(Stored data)
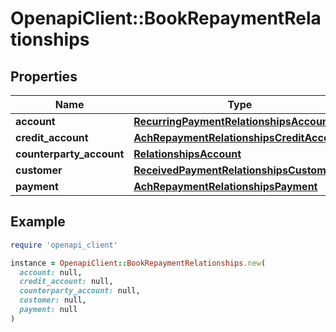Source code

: # OpenapiClient::BookRepaymentRelationships

## Properties

| Name | Type | Description | Notes |
| ---- | ---- | ----------- | ----- |
| **account** | [**RecurringPaymentRelationshipsAccount**](RecurringPaymentRelationshipsAccount.md) |  | [optional] |
| **credit_account** | [**AchRepaymentRelationshipsCreditAccount**](AchRepaymentRelationshipsCreditAccount.md) |  | [optional] |
| **counterparty_account** | [**RelationshipsAccount**](RelationshipsAccount.md) |  | [optional] |
| **customer** | [**ReceivedPaymentRelationshipsCustomer**](ReceivedPaymentRelationshipsCustomer.md) |  | [optional] |
| **payment** | [**AchRepaymentRelationshipsPayment**](AchRepaymentRelationshipsPayment.md) |  | [optional] |

## Example

```ruby
require 'openapi_client'

instance = OpenapiClient::BookRepaymentRelationships.new(
  account: null,
  credit_account: null,
  counterparty_account: null,
  customer: null,
  payment: null
)
```

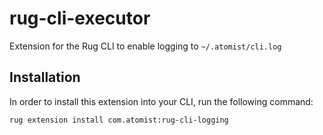 # rug-cli-executor

Extension for the Rug CLI to enable logging to `~/.atomist/cli.log`

## Installation

In order to install this extension into your CLI, run the following command:

```
rug extension install com.atomist:rug-cli-logging
```
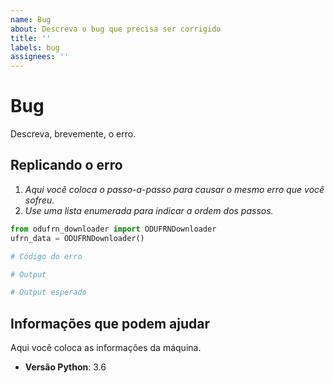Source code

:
 ```yaml
---
name: Bug
about: Descreva o bug que precisa ser corrigido
title: ''
labels: bug
assignees: ''
---
```


# Bug
Descreva, brevemente, o erro.

## Replicando o erro
1. _Aqui você coloca o passo-a-passo para causar o mesmo erro que você sofreu._
1. _Use uma lista enumerada para indicar a ordem dos passos._

```python
from odufrn_downloader import ODUFRNDownloader
ufrn_data = ODUFRNDownloader()

# Código do erro

# Output

# Output esperado
```


## Informações que podem ajudar
Aqui você coloca as informações da máquina.

- **Versão Python**: 3.6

> Work to complete: Each line carrying the string "erro" should be copied out from the entries.

> Task output:
Descreva, brevemente, o erro.
## Replicando o erro
1. _Aqui você coloca o passo-a-passo para causar o mesmo erro que você sofreu._
# Código do erro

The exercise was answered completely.